### Task item
Copy the whole listing verbatim.

### Supplied records
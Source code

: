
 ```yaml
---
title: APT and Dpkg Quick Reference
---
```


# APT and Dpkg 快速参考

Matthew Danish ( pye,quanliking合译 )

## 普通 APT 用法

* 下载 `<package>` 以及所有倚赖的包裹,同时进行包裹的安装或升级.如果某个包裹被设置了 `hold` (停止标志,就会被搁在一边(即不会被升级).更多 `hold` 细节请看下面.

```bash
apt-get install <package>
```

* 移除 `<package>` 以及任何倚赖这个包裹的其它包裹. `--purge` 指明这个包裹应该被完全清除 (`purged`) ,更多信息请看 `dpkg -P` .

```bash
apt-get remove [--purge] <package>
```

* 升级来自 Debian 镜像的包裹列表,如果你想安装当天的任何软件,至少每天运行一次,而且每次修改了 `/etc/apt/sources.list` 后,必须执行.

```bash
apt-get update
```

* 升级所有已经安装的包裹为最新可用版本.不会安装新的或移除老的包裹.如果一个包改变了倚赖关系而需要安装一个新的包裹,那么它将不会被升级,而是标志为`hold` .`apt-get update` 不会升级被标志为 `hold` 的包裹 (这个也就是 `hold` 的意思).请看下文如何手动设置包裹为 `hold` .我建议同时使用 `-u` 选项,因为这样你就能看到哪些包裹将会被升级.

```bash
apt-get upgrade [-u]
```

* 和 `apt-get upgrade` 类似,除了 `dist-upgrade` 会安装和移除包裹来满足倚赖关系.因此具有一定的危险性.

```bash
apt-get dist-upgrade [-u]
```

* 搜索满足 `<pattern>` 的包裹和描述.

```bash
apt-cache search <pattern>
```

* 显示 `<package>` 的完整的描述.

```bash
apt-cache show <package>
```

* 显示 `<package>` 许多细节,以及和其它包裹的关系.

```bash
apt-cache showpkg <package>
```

### Answer space
Source code

:
 ```yaml
---
title: APT and Dpkg Quick Reference
---
```


# APT and Dpkg 快速参考

Matthew Danish ( pye,quanliking合译 )

## 普通 APT 用法

* 下载 `<package>` 以及所有倚赖的包裹,同时进行包裹的安装或升级.如果某个包裹被设置了 `hold` (停止标志,就会被搁在一边(即不会被升级).更多 `hold` 细节请看下面.

```bash
apt-get install <package>
```

* 移除 `<package>` 以及任何倚赖这个包裹的其它包裹. `--purge` 指明这个包裹应该被完全清除 (`purged`) ,更多信息请看 `dpkg -P` .

```bash
apt-get remove [--purge] <package>
```

* 升级来自 Debian 镜像的包裹列表,如果你想安装当天的任何软件,至少每天运行一次,而且每次修改了 `/etc/apt/sources.list` 后,必须执行.

```bash
apt-get update
```

* 升级所有已经安装的包裹为最新可用版本.不会安装新的或移除老的包裹.如果一个包改变了倚赖关系而需要安装一个新的包裹,那么它将不会被升级,而是标志为`hold` .`apt-get update` 不会升级被标志为 `hold` 的包裹 (这个也就是 `hold` 的意思).请看下文如何手动设置包裹为 `hold` .我建议同时使用 `-u` 选项,因为这样你就能看到哪些包裹将会被升级.

```bash
apt-get upgrade [-u]
```

* 和 `apt-get upgrade` 类似,除了 `dist-upgrade` 会安装和移除包裹来满足倚赖关系.因此具有一定的危险性.

```bash
apt-get dist-upgrade [-u]
```

* 搜索满足 `<pattern>` 的包裹和描述.

```bash
apt-cache search <pattern>
```

* 显示 `<package>` 的完整的描述.

```bash
apt-cache show <package>
```

* 显示 `<package>` 许多细节,以及和其它包裹的关系.

```bash
apt-cache showpkg <package>
```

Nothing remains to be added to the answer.